Threshold Crossvalidation and Evaluation

To find a threshold for the similarity values predicting the binary labels, we developed an adaptation of the original script that could be applied to arbitrary datasets. We also slightly modified it to speed up the crossvalidation process.

The script assumes a csv with the columns standard, structure, concept, conclusion_standard, conclusion_structure, conclusion_concept, summary_standard, summary_structure, summary_concept.

python scripts/evaluate/evaluate_dataset.py  --data_path_preds_csv <path-to-ukp-corpus>/df_smatch_scores.csv --fold_size 7 --mixing_value 0.95 --out_path <path-to-ukp-corpus> > <path-to-ukp-corpus>/eval.txt

The --mixing_value controls the weight given to the propositon vs the conclusion / summary. The default values is 0.95, so the argument can be omitted. The crossvalidation is preformed by topic, and --fold_size must divide the total number of topics.

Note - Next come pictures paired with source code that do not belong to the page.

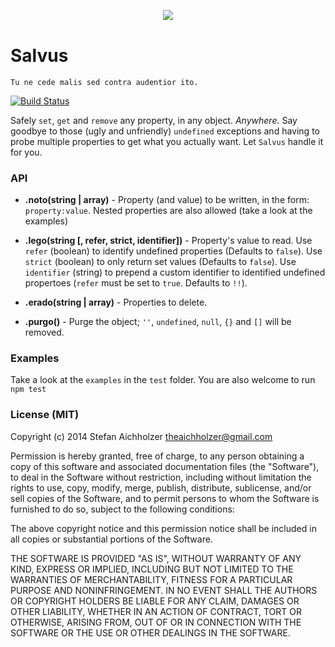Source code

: <div align="center" style="margin:30px 0 40px">
	<img src="http://www.analogbird.com/static/img/playground/salvusjs.png"/>
</div>


Salvus
=========
```
Tu ne cede malis sed contra audentior ito.
```

[![Build Status](https://travis-ci.org/SalvusJS/Salvus.svg)](https://travis-ci.org/SalvusJS/Salvus)

Safely `set`, `get` and `remove` any property, in any object. *Anywhere.*
Say goodbye to those (ugly and unfriendly) `undefined` exceptions and having to probe multiple properties to get what you actually want. Let `Salvus` handle it for you.


### API

 * **.noto(string | array)** - Property (and value) to be written, in the form: `property:value`. Nested properties are also allowed (take a look at the examples)

 * **.lego(string [, refer, strict, identifier])** - Property's value to read. Use `refer` (boolean) to identify undefined properties (Defaults to `false`). Use `strict` (boolean) to only return set values (Defaults to `false`). Use `identifier` (string) to prepend a custom identifier to identified undefined propertoes (`refer` must be set to `true`. Defaults to `!!`).

 * **.erado(string | array)** - Properties to delete.

 * **.purgo()** - Purge the object; `''`, `undefined`, `null`, `{}` and `[]` will be removed.


### Examples

Take a look at the `examples` in the `test` folder.
You are also welcome to run `npm test`



### License (MIT)

Copyright (c) 2014 Stefan Aichholzer <theaichholzer@gmail.com>

Permission is hereby granted, free of charge, to any person obtaining
a copy of this software and associated documentation files (the
"Software"), to deal in the Software without restriction, including
without limitation the rights to use, copy, modify, merge, publish,
distribute, sublicense, and/or sell copies of the Software, and to
permit persons to whom the Software is furnished to do so, subject to
the following conditions:

The above copyright notice and this permission notice shall be
included in all copies or substantial portions of the Software.

THE SOFTWARE IS PROVIDED "AS IS", WITHOUT WARRANTY OF ANY KIND,
EXPRESS OR IMPLIED, INCLUDING BUT NOT LIMITED TO THE WARRANTIES OF
MERCHANTABILITY, FITNESS FOR A PARTICULAR PURPOSE AND
NONINFRINGEMENT. IN NO EVENT SHALL THE AUTHORS OR COPYRIGHT HOLDERS BE
LIABLE FOR ANY CLAIM, DAMAGES OR OTHER LIABILITY, WHETHER IN AN ACTION
OF CONTRACT, TORT OR OTHERWISE, ARISING FROM, OUT OF OR IN CONNECTION
WITH THE SOFTWARE OR THE USE OR OTHER DEALINGS IN THE SOFTWARE.
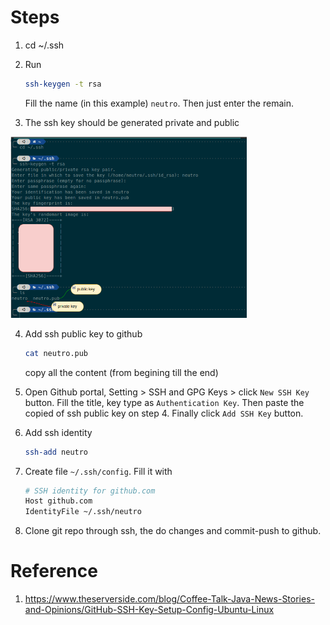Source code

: 
# Steps
1. cd ~/.ssh
2. Run 
    ```bash
    ssh-keygen -t rsa
    ```

    Fill the name (in this example) <code>neutro</code>. Then just enter the remain.

3. The ssh key should be generated private and public

<img src="images/01-generate-ssh-key.png" alt="" width="75%"/>

4. Add ssh public key to github
    ``` bash
    cat neutro.pub
    ```

    copy all the content (from begining till the end)

5. Open Github portal, Setting > SSH and GPG Keys > click <code>New SSH Key</code> button. Fill the title, key type as <code>Authentication Key</code>. Then paste the copied of ssh public key on step 4. Finally click <code>Add SSH Key</code> button.

6. Add ssh identity
    ``` bash
    ssh-add neutro
    ```

7. Create file <code>~/.ssh/config</code>. Fill it with
    ``` bash
    # SSH identity for github.com
    Host github.com
    IdentityFile ~/.ssh/neutro
    ```

8. Clone git repo through ssh, the do changes and commit-push to github.

# Reference
1. https://www.theserverside.com/blog/Coffee-Talk-Java-News-Stories-and-Opinions/GitHub-SSH-Key-Setup-Config-Ubuntu-Linux

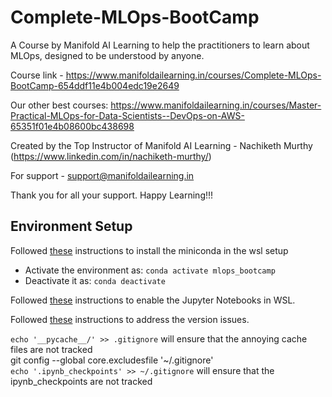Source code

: # Complete-MLOps-BootCamp
A Course by Manifold AI Learning to help the practitioners to learn about MLOps, designed to be understood by anyone.

Course link - https://www.manifoldailearning.in/courses/Complete-MLOps-BootCamp-654ddf11e4b004edc19e2649

Our other best courses:
https://www.manifoldailearning.in/courses/Master-Practical-MLOps-for-Data-Scientists--DevOps-on-AWS-65351f01e4b08600bc438698

Created by the Top Instructor of Manifold AI Learning - Nachiketh Murthy (https://www.linkedin.com/in/nachiketh-murthy/)

For support - support@manifoldailearning.in

Thank you for all your support. Happy Learning!!!

## Environment Setup
Followed [these](https://dev.to/sfpear/miniconda-in-wsl-3642) instructions to install the miniconda in the wsl setup
- Activate the environment as: ```conda activate mlops_bootcamp```
- Deactivate it as: ```conda deactivate```

Followed [these](https://code.adonline.id.au/jupyter-notebook-in-windows-subsystem-for-linux-wsl/) instructions to enable the Jupyter Notebooks in WSL.

Followed [these](https://stackoverflow.com/questions/75272737/error-invalid-version-0-23ubuntu1-package-distro-info) instructions to address the version issues.

```echo '__pycache__/' >> .gitignore``` will ensure that the annoying cache files are not tracked<br>
git config --global core.excludesfile '~/.gitignore'<br>
```echo '.ipynb_checkpoints' >> ~/.gitignore``` will ensure that the ipynb_checkpoints are not tracked<br>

Additionally, if the argument --correlation_column is provided, spearman's correlation coefficient with the column under this name is performed:

python scripts/evaluate/evaluate_dataset.py  --data_path_preds_csv <path-to-bws-corpus>/df_smatch_scores.csv --fold_size 2 --correlation_column regression_label --out_path <path-to-bws-corpus> > <path-to-bws-corpus>/eval.txt
python scripts/evaluate/evaluate_dataset.py  --data_path_preds_csv <path-to-afs-corpus>/df_smatch_scores.csv --fold_size 1 --correlation_column regression_label --out_path <path-to-afs-corpus> > <path-to-afs-corpus>/eval.txt

The results are written to the --out_path / results.csv and contain the columns f1, threshold, and also correlation, correlation_p if the argument --correlation_column is given. The threshold is a weighted average of the fold thresholds. The verbose version of the evaluation results, along with threshold values for each crossvalidation fold, a weighted threshold, and the correlation results are piped into the eval.txt.

Analyze Results by Length

If the --calculate_length was enabled for combine_scores.py one can run the following script to explore whether the sentence length plays a role in the model performance:

python scripts/evaluate/analyze_by_length.py  --data_path_preds_csv  <path-to-dataset>/df_smatch_scores.csv --data_path_res_csv  <path-to-dataset>/results.csv --out_path <path-to-dataset>

The <path-to-dataset>/df_smatch_scores.csv is the csv generated by combine_scores.py and <path-to-dataset>/results.csv generated by evaluate_dataset.py. The sentences are binned into lengths (in words) <100, 100-200, 200-250, 250-300, 300-400, 400-500, and >500. F1-score is calculated for each length separately using the threshold calculated by evaluate_dataset.py. The results are written into a csv file at --out_path / eval_by_length.csv. The columns are the length bins and the rows - the amr similarity methods, along with mean score per bin and total count of examples in the bin.